**** Record set

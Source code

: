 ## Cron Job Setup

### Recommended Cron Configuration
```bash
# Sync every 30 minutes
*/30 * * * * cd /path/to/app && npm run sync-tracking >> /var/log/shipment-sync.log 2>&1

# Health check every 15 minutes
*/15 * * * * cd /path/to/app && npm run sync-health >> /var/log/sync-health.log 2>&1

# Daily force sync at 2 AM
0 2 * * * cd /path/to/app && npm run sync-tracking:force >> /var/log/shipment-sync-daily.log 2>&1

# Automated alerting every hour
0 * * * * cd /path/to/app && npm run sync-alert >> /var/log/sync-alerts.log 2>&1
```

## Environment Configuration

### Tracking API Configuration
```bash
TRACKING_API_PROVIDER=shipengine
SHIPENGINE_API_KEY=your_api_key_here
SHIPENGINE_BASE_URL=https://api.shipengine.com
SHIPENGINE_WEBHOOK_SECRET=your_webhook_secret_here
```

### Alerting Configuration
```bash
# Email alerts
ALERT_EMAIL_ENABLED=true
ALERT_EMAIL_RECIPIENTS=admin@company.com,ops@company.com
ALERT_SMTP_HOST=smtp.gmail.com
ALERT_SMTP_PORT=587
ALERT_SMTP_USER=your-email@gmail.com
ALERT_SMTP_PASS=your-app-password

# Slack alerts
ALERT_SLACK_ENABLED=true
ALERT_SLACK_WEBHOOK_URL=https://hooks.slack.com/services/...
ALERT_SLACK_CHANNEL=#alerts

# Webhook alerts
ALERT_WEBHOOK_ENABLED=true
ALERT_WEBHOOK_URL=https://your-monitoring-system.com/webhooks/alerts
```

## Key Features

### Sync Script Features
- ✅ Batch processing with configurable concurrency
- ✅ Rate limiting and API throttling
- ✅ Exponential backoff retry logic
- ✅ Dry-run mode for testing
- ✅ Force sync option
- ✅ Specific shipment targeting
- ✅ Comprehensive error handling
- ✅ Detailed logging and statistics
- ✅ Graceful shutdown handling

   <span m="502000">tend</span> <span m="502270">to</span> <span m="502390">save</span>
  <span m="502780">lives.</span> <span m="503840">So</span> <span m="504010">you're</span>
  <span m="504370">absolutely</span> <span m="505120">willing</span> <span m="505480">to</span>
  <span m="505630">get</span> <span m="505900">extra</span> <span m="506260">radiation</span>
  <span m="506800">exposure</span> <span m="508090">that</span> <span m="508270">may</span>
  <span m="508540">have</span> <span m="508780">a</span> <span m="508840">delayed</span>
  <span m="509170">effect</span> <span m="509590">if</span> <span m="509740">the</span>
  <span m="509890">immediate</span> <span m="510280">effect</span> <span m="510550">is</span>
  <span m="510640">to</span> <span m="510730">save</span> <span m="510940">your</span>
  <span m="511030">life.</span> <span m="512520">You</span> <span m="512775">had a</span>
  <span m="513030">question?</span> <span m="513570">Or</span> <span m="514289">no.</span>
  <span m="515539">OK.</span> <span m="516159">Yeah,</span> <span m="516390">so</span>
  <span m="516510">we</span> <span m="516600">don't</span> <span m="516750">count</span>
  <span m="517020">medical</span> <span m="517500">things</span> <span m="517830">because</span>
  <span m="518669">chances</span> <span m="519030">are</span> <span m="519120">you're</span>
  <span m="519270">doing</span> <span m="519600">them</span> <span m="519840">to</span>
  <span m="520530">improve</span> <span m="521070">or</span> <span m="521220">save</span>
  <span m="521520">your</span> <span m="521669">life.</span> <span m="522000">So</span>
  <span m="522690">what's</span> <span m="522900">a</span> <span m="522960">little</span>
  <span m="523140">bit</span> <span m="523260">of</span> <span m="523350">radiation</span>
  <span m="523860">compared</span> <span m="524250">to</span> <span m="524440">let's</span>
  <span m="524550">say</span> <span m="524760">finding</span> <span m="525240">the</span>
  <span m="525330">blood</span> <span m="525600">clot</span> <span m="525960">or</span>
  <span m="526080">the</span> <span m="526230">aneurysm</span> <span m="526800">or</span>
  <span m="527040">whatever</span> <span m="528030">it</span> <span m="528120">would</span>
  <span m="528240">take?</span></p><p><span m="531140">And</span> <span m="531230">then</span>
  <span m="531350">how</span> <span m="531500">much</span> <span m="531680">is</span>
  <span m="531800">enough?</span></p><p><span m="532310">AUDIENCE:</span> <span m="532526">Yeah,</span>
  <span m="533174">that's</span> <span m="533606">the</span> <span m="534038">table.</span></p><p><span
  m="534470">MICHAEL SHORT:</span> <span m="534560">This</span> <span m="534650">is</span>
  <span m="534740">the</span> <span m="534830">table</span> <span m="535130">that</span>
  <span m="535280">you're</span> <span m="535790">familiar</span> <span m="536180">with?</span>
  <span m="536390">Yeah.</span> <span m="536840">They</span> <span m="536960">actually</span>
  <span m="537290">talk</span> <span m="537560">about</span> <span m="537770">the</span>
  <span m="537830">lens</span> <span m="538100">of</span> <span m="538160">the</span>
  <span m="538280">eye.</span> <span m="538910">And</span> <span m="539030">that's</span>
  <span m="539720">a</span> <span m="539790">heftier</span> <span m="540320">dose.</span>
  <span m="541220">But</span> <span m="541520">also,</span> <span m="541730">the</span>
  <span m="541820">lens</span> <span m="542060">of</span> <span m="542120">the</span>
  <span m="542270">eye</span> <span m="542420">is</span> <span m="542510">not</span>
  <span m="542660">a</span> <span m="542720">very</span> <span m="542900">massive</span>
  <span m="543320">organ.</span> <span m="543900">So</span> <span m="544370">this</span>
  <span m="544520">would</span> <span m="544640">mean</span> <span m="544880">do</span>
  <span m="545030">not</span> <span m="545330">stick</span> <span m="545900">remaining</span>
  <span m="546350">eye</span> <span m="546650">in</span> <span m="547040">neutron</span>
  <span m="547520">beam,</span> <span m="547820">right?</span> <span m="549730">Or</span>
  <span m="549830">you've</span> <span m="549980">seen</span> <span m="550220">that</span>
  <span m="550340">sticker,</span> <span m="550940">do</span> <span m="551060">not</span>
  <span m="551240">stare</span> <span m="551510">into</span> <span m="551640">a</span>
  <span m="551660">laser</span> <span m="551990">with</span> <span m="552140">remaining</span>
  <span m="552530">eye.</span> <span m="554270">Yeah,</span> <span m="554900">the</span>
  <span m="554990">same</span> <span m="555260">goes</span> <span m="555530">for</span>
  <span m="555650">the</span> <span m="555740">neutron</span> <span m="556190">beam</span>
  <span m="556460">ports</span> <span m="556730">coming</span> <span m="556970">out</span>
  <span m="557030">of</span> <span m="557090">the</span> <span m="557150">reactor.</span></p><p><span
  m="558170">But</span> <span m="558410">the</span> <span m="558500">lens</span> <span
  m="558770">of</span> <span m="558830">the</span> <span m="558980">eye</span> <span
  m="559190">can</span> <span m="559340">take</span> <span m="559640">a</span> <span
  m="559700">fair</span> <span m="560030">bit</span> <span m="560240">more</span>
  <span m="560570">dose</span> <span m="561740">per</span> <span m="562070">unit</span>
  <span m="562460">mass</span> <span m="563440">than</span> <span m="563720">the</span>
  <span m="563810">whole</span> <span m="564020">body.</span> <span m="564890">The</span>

********

* _What the task asks_
Each line of the data that holds "with" should be reported.

* _Answer to this problem_
- ✅ Batch processing with configurable concurrency
  <span m="535280">you're</span> <span m="535790">familiar</span> <span m="536180">with?</span>
  <span m="551660">laser</span> <span m="551990">with</span> <span m="552140">remaining</span>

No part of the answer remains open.